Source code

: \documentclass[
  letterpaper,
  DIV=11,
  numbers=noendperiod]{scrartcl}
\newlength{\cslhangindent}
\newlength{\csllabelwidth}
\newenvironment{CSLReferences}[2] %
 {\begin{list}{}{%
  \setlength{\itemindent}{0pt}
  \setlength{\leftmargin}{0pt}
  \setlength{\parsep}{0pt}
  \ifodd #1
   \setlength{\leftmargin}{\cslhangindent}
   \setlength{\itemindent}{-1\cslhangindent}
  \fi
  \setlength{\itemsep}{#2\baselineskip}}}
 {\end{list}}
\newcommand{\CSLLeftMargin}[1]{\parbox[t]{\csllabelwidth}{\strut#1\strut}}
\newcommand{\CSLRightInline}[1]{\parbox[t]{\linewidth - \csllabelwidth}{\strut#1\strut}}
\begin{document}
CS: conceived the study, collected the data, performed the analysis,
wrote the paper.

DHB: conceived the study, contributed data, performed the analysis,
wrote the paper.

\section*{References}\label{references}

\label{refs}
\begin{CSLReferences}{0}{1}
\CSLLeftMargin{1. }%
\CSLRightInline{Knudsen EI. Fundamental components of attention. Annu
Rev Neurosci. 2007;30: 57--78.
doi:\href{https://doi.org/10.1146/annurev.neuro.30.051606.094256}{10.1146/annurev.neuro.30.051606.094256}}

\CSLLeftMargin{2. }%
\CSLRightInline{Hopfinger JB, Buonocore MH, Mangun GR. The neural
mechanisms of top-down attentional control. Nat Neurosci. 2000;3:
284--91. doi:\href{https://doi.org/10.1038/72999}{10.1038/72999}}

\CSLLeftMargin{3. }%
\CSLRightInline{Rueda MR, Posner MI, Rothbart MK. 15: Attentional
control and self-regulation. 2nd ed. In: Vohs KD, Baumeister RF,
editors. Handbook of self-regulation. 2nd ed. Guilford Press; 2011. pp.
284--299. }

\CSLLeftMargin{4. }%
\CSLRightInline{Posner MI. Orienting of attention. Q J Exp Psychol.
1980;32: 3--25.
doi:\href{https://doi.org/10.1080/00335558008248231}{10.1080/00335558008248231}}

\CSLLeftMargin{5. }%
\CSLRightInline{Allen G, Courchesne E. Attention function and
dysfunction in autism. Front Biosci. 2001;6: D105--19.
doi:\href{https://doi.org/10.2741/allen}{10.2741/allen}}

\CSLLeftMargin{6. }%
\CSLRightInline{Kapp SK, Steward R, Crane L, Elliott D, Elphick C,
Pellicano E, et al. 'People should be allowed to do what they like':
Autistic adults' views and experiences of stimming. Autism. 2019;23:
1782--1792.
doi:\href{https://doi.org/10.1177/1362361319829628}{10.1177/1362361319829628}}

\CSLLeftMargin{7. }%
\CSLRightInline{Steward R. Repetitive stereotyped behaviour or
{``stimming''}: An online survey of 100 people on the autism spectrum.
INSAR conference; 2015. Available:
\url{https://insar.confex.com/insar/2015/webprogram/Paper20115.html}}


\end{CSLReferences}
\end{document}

________________

Aim of the exercise
Extract the full listing above without altering anything.

Answer section
Source code

: \documentclass[
  letterpaper,
  DIV=11,
  numbers=noendperiod]{scrartcl}
\newlength{\cslhangindent}
\newlength{\csllabelwidth}
\newenvironment{CSLReferences}[2] %
 {\begin{list}{}{%
  \setlength{\itemindent}{0pt}
  \setlength{\leftmargin}{0pt}
  \setlength{\parsep}{0pt}
  \ifodd #1
   \setlength{\leftmargin}{\cslhangindent}
   \setlength{\itemindent}{-1\cslhangindent}
  \fi
  \setlength{\itemsep}{#2\baselineskip}}}
 {\end{list}}
\newcommand{\CSLLeftMargin}[1]{\parbox[t]{\csllabelwidth}{\strut#1\strut}}
\newcommand{\CSLRightInline}[1]{\parbox[t]{\linewidth - \csllabelwidth}{\strut#1\strut}}
\begin{document}
CS: conceived the study, collected the data, performed the analysis,
wrote the paper.

DHB: conceived the study, contributed data, performed the analysis,
wrote the paper.

\section*{References}\label{references}

\label{refs}
\begin{CSLReferences}{0}{1}
\CSLLeftMargin{1. }%
\CSLRightInline{Knudsen EI. Fundamental components of attention. Annu
Rev Neurosci. 2007;30: 57--78.
doi:\href{https://doi.org/10.1146/annurev.neuro.30.051606.094256}{10.1146/annurev.neuro.30.051606.094256}}

\CSLLeftMargin{2. }%
\CSLRightInline{Hopfinger JB, Buonocore MH, Mangun GR. The neural
mechanisms of top-down attentional control. Nat Neurosci. 2000;3:
284--91. doi:\href{https://doi.org/10.1038/72999}{10.1038/72999}}

\CSLLeftMargin{3. }%
\CSLRightInline{Rueda MR, Posner MI, Rothbart MK. 15: Attentional
control and self-regulation. 2nd ed. In: Vohs KD, Baumeister RF,
editors. Handbook of self-regulation. 2nd ed. Guilford Press; 2011. pp.
284--299. }

\CSLLeftMargin{4. }%
\CSLRightInline{Posner MI. Orienting of attention. Q J Exp Psychol.
1980;32: 3--25.
doi:\href{https://doi.org/10.1080/00335558008248231}{10.1080/00335558008248231}}

\CSLLeftMargin{5. }%
\CSLRightInline{Allen G, Courchesne E. Attention function and
dysfunction in autism. Front Biosci. 2001;6: D105--19.
doi:\href{https://doi.org/10.2741/allen}{10.2741/allen}}

\CSLLeftMargin{6. }%
\CSLRightInline{Kapp SK, Steward R, Crane L, Elliott D, Elphick C,
Pellicano E, et al. 'People should be allowed to do what they like':
Autistic adults' views and experiences of stimming. Autism. 2019;23:
1782--1792.
doi:\href{https://doi.org/10.1177/1362361319829628}{10.1177/1362361319829628}}

\CSLLeftMargin{7. }%
\CSLRightInline{Steward R. Repetitive stereotyped behaviour or
{``stimming''}: An online survey of 100 people on the autism spectrum.
INSAR conference; 2015. Available:
\url{https://insar.confex.com/insar/2015/webprogram/Paper20115.html}}


\end{CSLReferences}
\end{document}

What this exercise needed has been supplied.